But is it enough to turn the tide? Since the 1980s the percentage of computer science degrees earned by women has fallen by more than half, to 18 from 38 percent. "Every company needs technology," Melinda Gates told BackChannel, "and yet we're graduating fewer women technologists. That is not good for society. We have to change it."

Showing Women a Future in Tech

The bleak statistics for females aiming for tomorrow's STEM fields reflect a related trend: the absence of existing women - as role models - today. Take a look around. Even with the best intentions of newly introduced help for parents, the poster children for tech-career success stories remain men in hoodies. Women held barely a quarter of computer jobs in 2011; and the number is dropping. As Girls Who Code CEO Reshma Saujani told a journalist glumly in 2011, "You cannot be what you cannot see."

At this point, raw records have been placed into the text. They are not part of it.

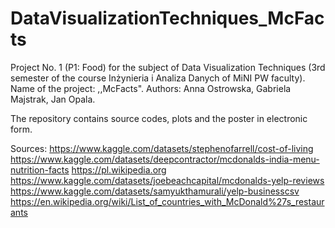 # DataVisualizationTechniques_McFacts
Project No. 1 (P1: Food) for the subject of Data Visualization Techniques (3rd semester of the course Inżynieria i Analiza Danych of MiNI PW faculty). 
Name of the project: ,,McFacts".
Authors: Anna Ostrowska, Gabriela Majstrak, Jan Opala. 

The repository contains source codes, plots and the poster in electronic form.

Sources:
https://www.kaggle.com/datasets/stephenofarrell/cost-of-living
https://www.kaggle.com/datasets/deepcontractor/mcdonalds-india-menu-nutrition-facts
https://pl.wikipedia.org
https://www.kaggle.com/datasets/joebeachcapital/mcdonalds-yelp-reviews
https://www.kaggle.com/datasets/samyukthamurali/yelp-businesscsv
https://en.wikipedia.org/wiki/List_of_countries_with_McDonald%27s_restaurants

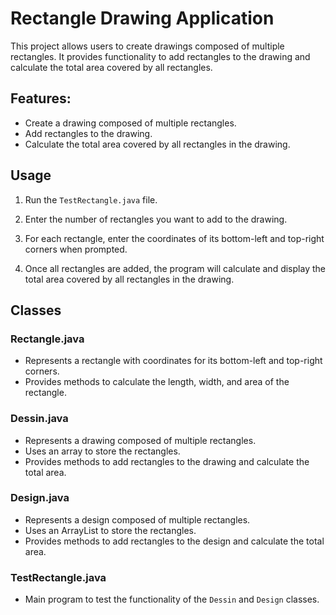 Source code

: # Rectangle Drawing Application

This project allows users to create drawings composed of multiple rectangles. It provides functionality to add rectangles to the drawing and calculate the total area covered by all rectangles.

## Features:
- Create a drawing composed of multiple rectangles.
- Add rectangles to the drawing.
- Calculate the total area covered by all rectangles in the drawing.
  
## Usage

1. Run the `TestRectangle.java` file.

2. Enter the number of rectangles you want to add to the drawing.

3. For each rectangle, enter the coordinates of its bottom-left and top-right corners when prompted.

4. Once all rectangles are added, the program will calculate and display the total area covered by all rectangles in the drawing.

## Classes

### Rectangle.java

- Represents a rectangle with coordinates for its bottom-left and top-right corners.
- Provides methods to calculate the length, width, and area of the rectangle.

### Dessin.java

- Represents a drawing composed of multiple rectangles.
- Uses an array to store the rectangles.
- Provides methods to add rectangles to the drawing and calculate the total area.

### Design.java

- Represents a design composed of multiple rectangles.
- Uses an ArrayList to store the rectangles.
- Provides methods to add rectangles to the design and calculate the total area.

### TestRectangle.java

- Main program to test the functionality of the `Dessin` and `Design` classes.
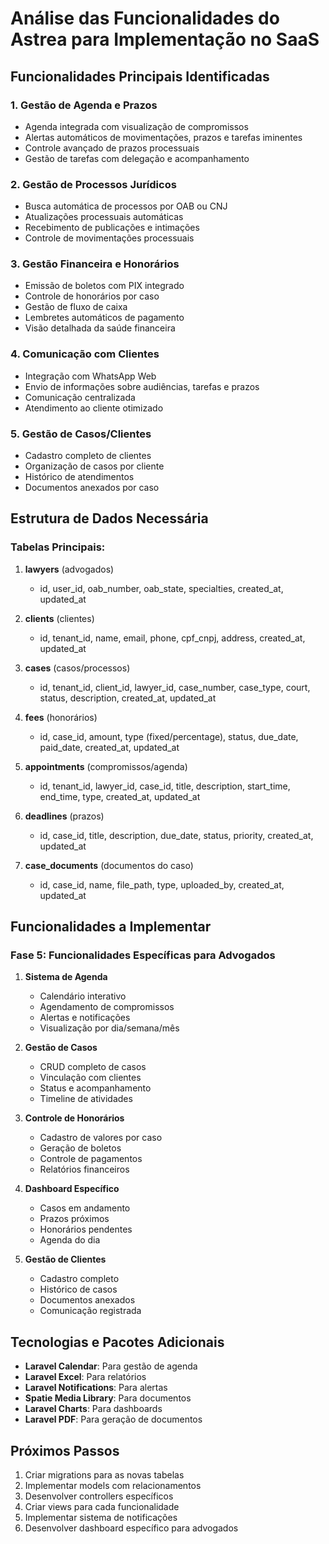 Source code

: # Análise das Funcionalidades do Astrea para Implementação no SaaS

## Funcionalidades Principais Identificadas

### 1. **Gestão de Agenda e Prazos**
- Agenda integrada com visualização de compromissos
- Alertas automáticos de movimentações, prazos e tarefas iminentes
- Controle avançado de prazos processuais
- Gestão de tarefas com delegação e acompanhamento

### 2. **Gestão de Processos Jurídicos**
- Busca automática de processos por OAB ou CNJ
- Atualizações processuais automáticas
- Recebimento de publicações e intimações
- Controle de movimentações processuais

### 3. **Gestão Financeira e Honorários**
- Emissão de boletos com PIX integrado
- Controle de honorários por caso
- Gestão de fluxo de caixa
- Lembretes automáticos de pagamento
- Visão detalhada da saúde financeira

### 4. **Comunicação com Clientes**
- Integração com WhatsApp Web
- Envio de informações sobre audiências, tarefas e prazos
- Comunicação centralizada
- Atendimento ao cliente otimizado

### 5. **Gestão de Casos/Clientes**
- Cadastro completo de clientes
- Organização de casos por cliente
- Histórico de atendimentos
- Documentos anexados por caso

## Estrutura de Dados Necessária

### Tabelas Principais:
1. **lawyers** (advogados)
   - id, user_id, oab_number, oab_state, specialties, created_at, updated_at

2. **clients** (clientes)
   - id, tenant_id, name, email, phone, cpf_cnpj, address, created_at, updated_at

3. **cases** (casos/processos)
   - id, tenant_id, client_id, lawyer_id, case_number, case_type, court, status, description, created_at, updated_at

4. **fees** (honorários)
   - id, case_id, amount, type (fixed/percentage), status, due_date, paid_date, created_at, updated_at

5. **appointments** (compromissos/agenda)
   - id, tenant_id, lawyer_id, case_id, title, description, start_time, end_time, type, created_at, updated_at

6. **deadlines** (prazos)
   - id, case_id, title, description, due_date, status, priority, created_at, updated_at

7. **case_documents** (documentos do caso)
   - id, case_id, name, file_path, type, uploaded_by, created_at, updated_at

## Funcionalidades a Implementar

### Fase 5: Funcionalidades Específicas para Advogados

1. **Sistema de Agenda**
   - Calendário interativo
   - Agendamento de compromissos
   - Alertas e notificações
   - Visualização por dia/semana/mês

2. **Gestão de Casos**
   - CRUD completo de casos
   - Vinculação com clientes
   - Status e acompanhamento
   - Timeline de atividades

3. **Controle de Honorários**
   - Cadastro de valores por caso
   - Geração de boletos
   - Controle de pagamentos
   - Relatórios financeiros

4. **Dashboard Específico**
   - Casos em andamento
   - Prazos próximos
   - Honorários pendentes
   - Agenda do dia

5. **Gestão de Clientes**
   - Cadastro completo
   - Histórico de casos
   - Documentos anexados
   - Comunicação registrada

## Tecnologias e Pacotes Adicionais

- **Laravel Calendar**: Para gestão de agenda
- **Laravel Excel**: Para relatórios
- **Laravel Notifications**: Para alertas
- **Spatie Media Library**: Para documentos
- **Laravel Charts**: Para dashboards
- **Laravel PDF**: Para geração de documentos

## Próximos Passos

1. Criar migrations para as novas tabelas
2. Implementar models com relacionamentos
3. Desenvolver controllers específicos
4. Criar views para cada funcionalidade
5. Implementar sistema de notificações
6. Desenvolver dashboard específico para advogados

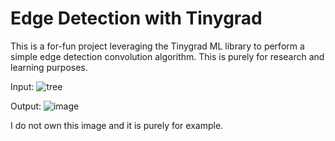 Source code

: # Edge Detection with Tinygrad
This is a for-fun project leveraging the Tinygrad ML library to perform a simple edge detection convolution algorithm. This is purely for research and learning purposes.

Input:
![tree](https://github.com/KadenVanPortfleet/Edge-Detection-with-Tinygrad/assets/130770634/fa12ddca-e284-43ac-abd0-06ad008594a4)


Output:
![image](https://github.com/KadenVanPortfleet/Edge-Detection-with-Tinygrad/assets/130770634/5ac5c58c-1ef5-42f2-9d40-298c67a32efe)

I do not own this image and it is purely for example.
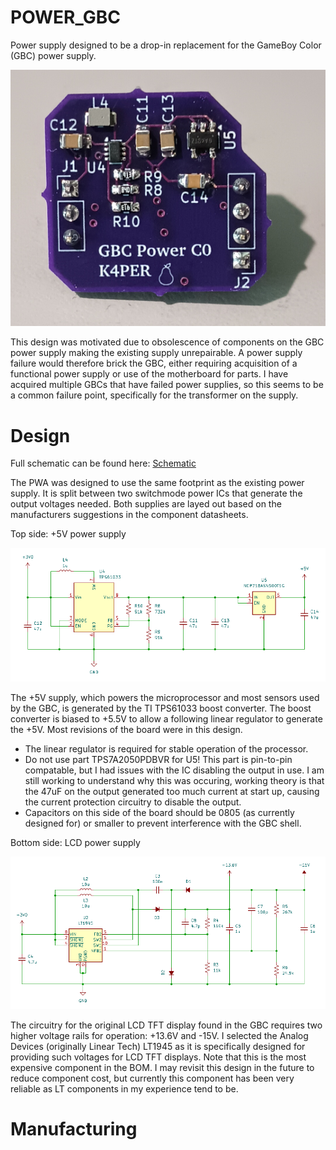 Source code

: # POWER_GBC

Power supply designed to be a drop-in replacement for the GameBoy Color (GBC) power supply. 

![Picture of PWA](img_PWA_top.png)

This design was motivated due to obsolescence of components on the GBC power supply making the existing supply unrepairable. A power supply failure would therefore brick the GBC, either requiring acquisition of a functional power supply or use of the motherboard for parts. I have acquired multiple GBCs that have failed power supplies, so this seems to be a common failure point, specifically for the transformer on the supply. 

# Design

Full schematic can be found here: [Schematic](schematic_revC0)

The PWA was designed to use the same footprint as the existing power supply. It is split between two switchmode power ICs that generate the output voltages needed. Both supplies are layed out based on the manufacturers suggestions in the component datasheets. 

Top side: +5V power supply

![Picture of Schematic Top PWA](img_5Vsupply.png)

The +5V supply, which powers the microprocessor and most sensors used by the GBC, is generated by the TI TPS61033 boost converter. The boost converter is biased to +5.5V to allow a following linear regulator to generate the +5V. Most revisions of the board were in this design. 

- The linear regulator is required for stable operation of the processor.
- Do not use part TPS7A2050PDBVR for U5! This part is pin-to-pin compatable, but I had issues with the IC disabling the output in use. I am still working to understand why this was occuring, working theory is that the 47uF on the output generated too much current at start up, causing the current protection circuitry to disable the output.
- Capacitors on this side of the board should be 0805 (as currently designed for) or smaller to prevent interference with the GBC shell. 

Bottom side: LCD power supply

![Picture of Schematic Bottom PWA](img_LCDsupply.png)

The circuitry for the original LCD TFT display found in the GBC requires two higher voltage rails for operation: +13.6V and -15V. I selected the Analog Devices (originally Linear Tech) LT1945 as it is specifically designed for providing such voltages for LCD TFT displays. Note that this is the most expensive component in the BOM. I may revisit this design in the future to reduce component cost, but currently this component has been very reliable as LT components in my experience tend to be. 

# Manufacturing




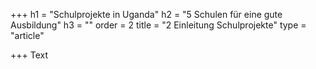 +++
h1 = "Schulprojekte in Uganda"
h2 = "5 Schulen für eine gute Ausbildung"
h3 = ""
order = 2
title = "2 Einleitung Schulprojekte"
type = "article"

+++
Text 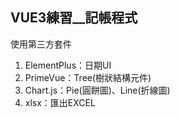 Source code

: ## VUE3練習\_\_記帳程式

使用第三方套件

1. ElementPlus：日期UI
2. PrimeVue：Tree(樹狀結構元件)
3. Chart.js：Pie(圓餅圖)、Line(折線圖)
4. xlsx：匯出EXCEL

This isn't an empty argument. Last year, comedy titans Tina Fey and Amy Poehler said the first spark they had that they could become titans in their field was when they saw Carol Burnett as leader and star of her own show. "It was also important for us to see that Carol was the boss," they said on the day Ms. Burnett received a Lifetime Achievement Award from the Screen Actor's Guild. "It was her show. And that implanted in our brains and made us dream of a life where we could make comedy with our friends but also be their boss."

Why Women in Tech Role Models are in Short Supply

But finding those women-in-tech examples remains a challenge. And there's reason to worry it will remain so. Last March, tech writer Madeline Vuong wrote about missed opportunities - such as women left to pump breast milk in a server room - that inadvertently roll out the unwelcome mat. It's an illustration that, as we've said before, leave alone will only get you so far.

"Without other infrastructure like child care or lactation support," she wrote on Geek Wire, "women will still quit their jobs."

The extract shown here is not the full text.